I’m not very complicated. I wish the standard - chap. 1 chap. 2 If I’m given options I can work that into design somewhat, roman numerals, just the chapter numbers with a word - one, two

The folder for a chapter and the file in it for the actual text (called “scene”) gets confusing if I try to work out the logic. Realizing scriptwriters (playwrights?) use this software I guess explains some of the terminology if I work past my arrogance as a novelist (which is asking a lot). When I hit the compile button and get what I’m after it doesn’t matter much to me what things are called.

Controlling the text on a single page in terms of font, but also in column width, for instance, to create an introduction, or prologue/epilogue affair is something I begin to leap toward if I can see the possibility to do it. Doing some of these flourishes isn’t readily obvious due to some of the naming of the commands, but if I run into a post here of someone trying to do something similar I can usually pull it off.

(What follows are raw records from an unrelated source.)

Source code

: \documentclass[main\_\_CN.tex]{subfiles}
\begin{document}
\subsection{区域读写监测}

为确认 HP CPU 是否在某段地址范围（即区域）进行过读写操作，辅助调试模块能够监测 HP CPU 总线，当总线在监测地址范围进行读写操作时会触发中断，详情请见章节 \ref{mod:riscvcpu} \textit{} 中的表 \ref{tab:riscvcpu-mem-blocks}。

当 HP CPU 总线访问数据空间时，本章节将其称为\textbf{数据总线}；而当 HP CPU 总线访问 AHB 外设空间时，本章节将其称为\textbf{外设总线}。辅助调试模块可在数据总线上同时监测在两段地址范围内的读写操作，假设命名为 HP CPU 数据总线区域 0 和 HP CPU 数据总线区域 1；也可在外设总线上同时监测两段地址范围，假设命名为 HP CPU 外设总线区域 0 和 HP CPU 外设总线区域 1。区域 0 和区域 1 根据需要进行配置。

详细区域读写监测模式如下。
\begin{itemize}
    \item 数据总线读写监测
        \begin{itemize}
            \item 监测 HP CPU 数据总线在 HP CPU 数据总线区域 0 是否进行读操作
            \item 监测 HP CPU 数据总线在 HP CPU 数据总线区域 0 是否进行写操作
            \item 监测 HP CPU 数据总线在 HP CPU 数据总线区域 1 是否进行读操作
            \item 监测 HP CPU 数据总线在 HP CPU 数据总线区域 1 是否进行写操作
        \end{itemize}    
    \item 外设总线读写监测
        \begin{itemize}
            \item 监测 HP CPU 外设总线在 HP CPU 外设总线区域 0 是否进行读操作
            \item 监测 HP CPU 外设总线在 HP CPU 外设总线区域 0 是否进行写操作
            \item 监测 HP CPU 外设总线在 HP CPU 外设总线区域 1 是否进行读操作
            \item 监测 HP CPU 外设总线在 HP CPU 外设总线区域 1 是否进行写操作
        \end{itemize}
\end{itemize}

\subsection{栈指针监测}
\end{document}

I’ve been trained to just type 60-char. wide pages double-spaced because the publisher makes all the print decisions. With the advent of self-publishing, and the possibility of working design into the finished product, but with the caveat the file types (kindle - epub) might generate results differently, a lot of dynamic potential comes into being. I won’t pretend to have scratched the surface on this, but if I’m asked “What style” this might be sudden inspirationally driven - it might be arrived upon after much consideration and experimentation. It might be a one-time use for one work.

This sort of versatility is what the future demands. Who can meet this demand? Who is interested? We’ll find that out when that future becomes the present, I guess. I do hope it’s Scrivener. I really like the program (executable - application - app!)

It depends, and what it depends on is the story and how it’s told.

Sometimes I simply start writing, telling a story as it happens. One long 250k word document? I think Scrivener would gag, so those kind of stories are a series of documents, just under the Manuscript or Draft folder. No parts. No chapters. Just text. No separation of docs in the compile phase.

Some stories demand a bunch of different scenes, gathered in major story arcs, so the arcs become chapters, and the scenes stay in documents.

Some demand Major story arcs, and minor story arcs, so those are organized by Parts, Chapters, and Scenes. And, of course, there are novel series.

And if I’m writing nonfiction or essays, things are completely different. I might write an essay as a project, and it might have five documents, one for each phase of the essay, but associated with each document is the research that went into writing it (so if someone asks questions I can provide links to the supporting information).

I structure the project according to the level of complexity required.

So “all of the above” is the right answer.